The delay in the enactment of the Right to Health Act, for which the ruling Congress had made a promise in its manifesto for the 2018 State Assembly election, has caused serious concern among the health activists. The action group on the Bill, formed by Jan Swasthya Abhiyan (JSA), said here on Tuesday that the private health operators’ opposition to the Bill was “unethical”.

JSA convener Narendra Gupta said the Bill was aimed at safeguarding people’s health and protecting them against premature mortality and falling into poverty through heavy out-of-pocket expenditure. “Any opposition to the Bill is against the interests of the common people and tries to stop their access to healthcare with dignity,” Dr. Gupta said.

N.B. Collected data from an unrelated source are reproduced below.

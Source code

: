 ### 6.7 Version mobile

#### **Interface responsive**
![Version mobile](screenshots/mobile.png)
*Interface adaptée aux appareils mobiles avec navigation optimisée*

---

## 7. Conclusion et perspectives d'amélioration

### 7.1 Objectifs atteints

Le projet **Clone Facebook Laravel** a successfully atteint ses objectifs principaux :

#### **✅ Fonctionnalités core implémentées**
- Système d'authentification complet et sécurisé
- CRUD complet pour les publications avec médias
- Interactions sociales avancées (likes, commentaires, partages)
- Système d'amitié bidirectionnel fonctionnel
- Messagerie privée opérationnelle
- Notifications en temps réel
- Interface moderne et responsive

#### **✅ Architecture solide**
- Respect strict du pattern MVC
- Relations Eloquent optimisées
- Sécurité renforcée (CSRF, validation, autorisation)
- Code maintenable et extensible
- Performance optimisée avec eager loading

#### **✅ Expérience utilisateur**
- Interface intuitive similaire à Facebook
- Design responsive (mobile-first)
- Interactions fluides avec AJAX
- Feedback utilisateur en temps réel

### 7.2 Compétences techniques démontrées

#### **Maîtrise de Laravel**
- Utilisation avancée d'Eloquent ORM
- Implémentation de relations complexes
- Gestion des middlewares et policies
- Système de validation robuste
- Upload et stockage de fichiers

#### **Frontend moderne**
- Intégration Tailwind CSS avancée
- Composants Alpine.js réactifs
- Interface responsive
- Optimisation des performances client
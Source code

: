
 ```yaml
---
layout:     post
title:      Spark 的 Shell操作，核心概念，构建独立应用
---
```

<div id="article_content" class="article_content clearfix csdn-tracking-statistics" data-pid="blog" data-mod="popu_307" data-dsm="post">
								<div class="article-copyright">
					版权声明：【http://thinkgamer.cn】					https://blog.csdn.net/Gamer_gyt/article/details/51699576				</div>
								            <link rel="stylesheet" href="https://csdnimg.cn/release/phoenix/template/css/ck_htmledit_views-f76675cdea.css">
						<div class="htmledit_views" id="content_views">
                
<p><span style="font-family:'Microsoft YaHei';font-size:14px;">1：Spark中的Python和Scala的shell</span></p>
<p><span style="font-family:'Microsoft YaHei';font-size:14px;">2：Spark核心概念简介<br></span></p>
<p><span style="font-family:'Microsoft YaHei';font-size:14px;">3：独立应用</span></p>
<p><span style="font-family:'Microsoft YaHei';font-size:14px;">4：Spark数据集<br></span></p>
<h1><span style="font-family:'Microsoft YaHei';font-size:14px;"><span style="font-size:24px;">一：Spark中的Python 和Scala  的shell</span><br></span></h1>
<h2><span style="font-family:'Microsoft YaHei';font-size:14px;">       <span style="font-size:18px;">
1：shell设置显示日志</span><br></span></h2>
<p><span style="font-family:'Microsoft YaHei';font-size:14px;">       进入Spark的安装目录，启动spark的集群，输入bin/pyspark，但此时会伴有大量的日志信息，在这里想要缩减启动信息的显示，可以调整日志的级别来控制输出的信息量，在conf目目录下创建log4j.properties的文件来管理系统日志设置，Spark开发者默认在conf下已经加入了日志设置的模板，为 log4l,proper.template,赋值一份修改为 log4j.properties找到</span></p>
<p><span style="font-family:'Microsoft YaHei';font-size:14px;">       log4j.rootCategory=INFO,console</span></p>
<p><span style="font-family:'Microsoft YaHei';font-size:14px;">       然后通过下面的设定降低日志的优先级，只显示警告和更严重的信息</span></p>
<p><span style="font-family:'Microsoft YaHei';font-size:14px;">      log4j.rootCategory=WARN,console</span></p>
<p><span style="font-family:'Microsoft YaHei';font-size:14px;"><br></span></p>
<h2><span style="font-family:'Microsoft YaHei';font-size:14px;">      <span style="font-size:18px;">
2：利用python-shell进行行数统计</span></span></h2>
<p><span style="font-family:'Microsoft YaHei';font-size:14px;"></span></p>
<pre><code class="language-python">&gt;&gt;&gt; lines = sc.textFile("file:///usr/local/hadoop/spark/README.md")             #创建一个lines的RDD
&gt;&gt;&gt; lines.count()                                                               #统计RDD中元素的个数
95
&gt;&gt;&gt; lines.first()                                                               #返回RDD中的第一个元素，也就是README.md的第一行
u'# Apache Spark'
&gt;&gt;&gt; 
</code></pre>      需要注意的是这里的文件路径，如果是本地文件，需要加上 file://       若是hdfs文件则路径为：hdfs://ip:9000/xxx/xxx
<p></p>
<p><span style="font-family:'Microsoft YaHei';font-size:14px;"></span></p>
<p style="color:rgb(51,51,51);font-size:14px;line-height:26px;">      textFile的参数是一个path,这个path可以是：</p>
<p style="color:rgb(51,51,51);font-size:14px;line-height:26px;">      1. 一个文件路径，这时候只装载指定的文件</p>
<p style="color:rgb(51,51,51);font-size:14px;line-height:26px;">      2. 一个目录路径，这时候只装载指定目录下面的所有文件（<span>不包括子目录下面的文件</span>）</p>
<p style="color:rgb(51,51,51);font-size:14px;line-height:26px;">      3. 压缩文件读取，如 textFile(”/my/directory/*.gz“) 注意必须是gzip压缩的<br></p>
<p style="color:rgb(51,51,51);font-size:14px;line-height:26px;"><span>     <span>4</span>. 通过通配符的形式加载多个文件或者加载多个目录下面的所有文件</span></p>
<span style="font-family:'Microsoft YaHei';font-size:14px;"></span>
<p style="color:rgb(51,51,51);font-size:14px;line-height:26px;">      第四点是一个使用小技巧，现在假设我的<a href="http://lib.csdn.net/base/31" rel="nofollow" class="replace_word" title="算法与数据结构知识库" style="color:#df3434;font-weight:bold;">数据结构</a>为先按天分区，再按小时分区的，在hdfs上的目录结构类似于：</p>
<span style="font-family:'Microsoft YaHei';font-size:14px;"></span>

The JSA, representing civil society groups and health rights activists, had prepared a draft Act on the subject and submitted it to the Health Department’s authorities shortly after the new government was formed in December 2018. The Bill introduced in the Assembly was based on this draft, which was also put up in the public domain in March 2022.

There are about 900 empanelled hospitals across the State providing treatment under the Chiranjeevi Yojana. About 60% of the scheme’s claim amount goes to private health operators, proving that they have made an immense contribution towards making the scheme a success.

Indian Medical Association Rajasthan branch president Sunil Chugh said the Bill, with its “draconian provisions”, would stifle the private health sector. He said the Bill had made it mandatory to provide free treatment without defining an emergency or making provisions to compensate hospitals.

The Joint Action Committee (JAC) of the agitating private medical practitioners has sought the intervention of Governor Kalraj Mishra in the matter. The JAC said in a statement that the Assembly’s Select Committee had adopted an “obstinate stance” and was not willing to carry out the amendments suggested by private hospitals.